ABOUT THIS EXERCISE → Scan the data. Collect each line that contains the word "title".

Plain-text document sources →
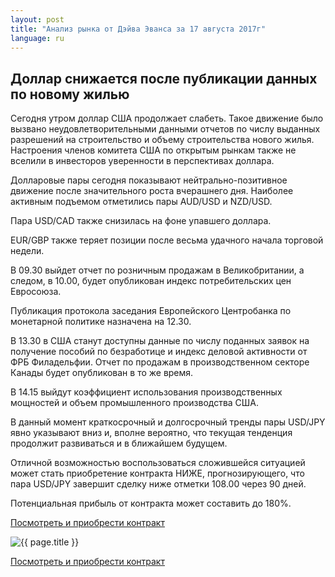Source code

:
 ```yaml
---
layout: post
title: "Анализ рынка от Дэйва Эванса за 17 августа 2017г"
language: ru
---
```

## Доллар снижается после публикации данных по новому жилью

Сегодня утром доллар США продолжает слабеть. Такое движение было вызвано неудовлетворительными данными отчетов по числу выданных разрешений на строительство и объему строительства нового жилья. Настроения членов комитета США по открытым рынкам также не вселили в инвесторов уверенности в перспективах доллара.

Долларовые пары сегодня показывают нейтрально-позитивное движение после значительного роста вчерашнего дня. Наиболее активным подъемом отметились пары AUD/USD и NZD/USD.

Пара USD/CAD также снизилась на фоне упавшего доллара. 

EUR/GBP также теряет позиции после весьма удачного начала торговой недели.

 
В 09.30 выйдет отчет по розничным продажам в Великобритании, а следом, в 10.00, будет опубликован индекс потребительских цен Евросоюза.

Публикация протокола заседания Европейского Центробанка по монетарной политике назначена на 12.30.

В 13.30 в США станут доступны данные по числу поданных заявок на получение пособий по безработице и индекс деловой активности от ФРБ Филадельфии. Отчет по продажам в производственном секторе Канады будет опубликован в то же время.

В 14.15 выйдут коэффициент использования производственных мощностей и объем промышленного производства США.

 
В данный момент краткосрочный и долгосрочный тренды пары USD/JPY явно указывают вниз и, вполне вероятно, что текущая тенденция продолжит развиваться и в ближайшем будущем.

Отличной возможностью воспользоваться сложившейся ситуацией может стать приобретение контракта НИЖЕ, прогнозирующего, что пара USD/JPY завершит сделку ниже отметки 108.00 через 90 дней. 

Потенциальная прибыль от контракта может составить до 180%.

<a href="http://record.binary.com/_bivVDfg8lHux76XffYA0JmNd7ZgqdRLk/1/?market=forex&underlying=frxUSDJPY&formname=higherlower&duration_amount=90&duration_units=d&expiry_type=duration&amount=10&amount_type=payout&barrier=108&s=1&t=LYunJTkNEBZb8TTJzd9v950co5lt24DG" target="_blank">Посмотреть и приобрести контракт</a>

<img src="{{ site.url }}/images/ru-17-aug-17.png" alt="{{ page.title }}"  title="{{ page.title }}">

<a href="%LINK%%?https://www.binary.com/d/trade.cgi?market=forex&underlying=frxUSDJPY&formname=higherlower&duration_amount=90&duration_units=d&expiry_type=duration&amount=10&amount_type=payout&barrier=108&s=1&t=LYunJTkNEBZb8TTJzd9v950co5lt24DG" target="_blank">Посмотреть и приобрести контракт</a>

ANSWER SPACE →
title: "Анализ рынка от Дэйва Эванса за 17 августа 2017г"
<img src="{{ site.url }}/images/ru-17-aug-17.png" alt="{{ page.title }}"  title="{{ page.title }}">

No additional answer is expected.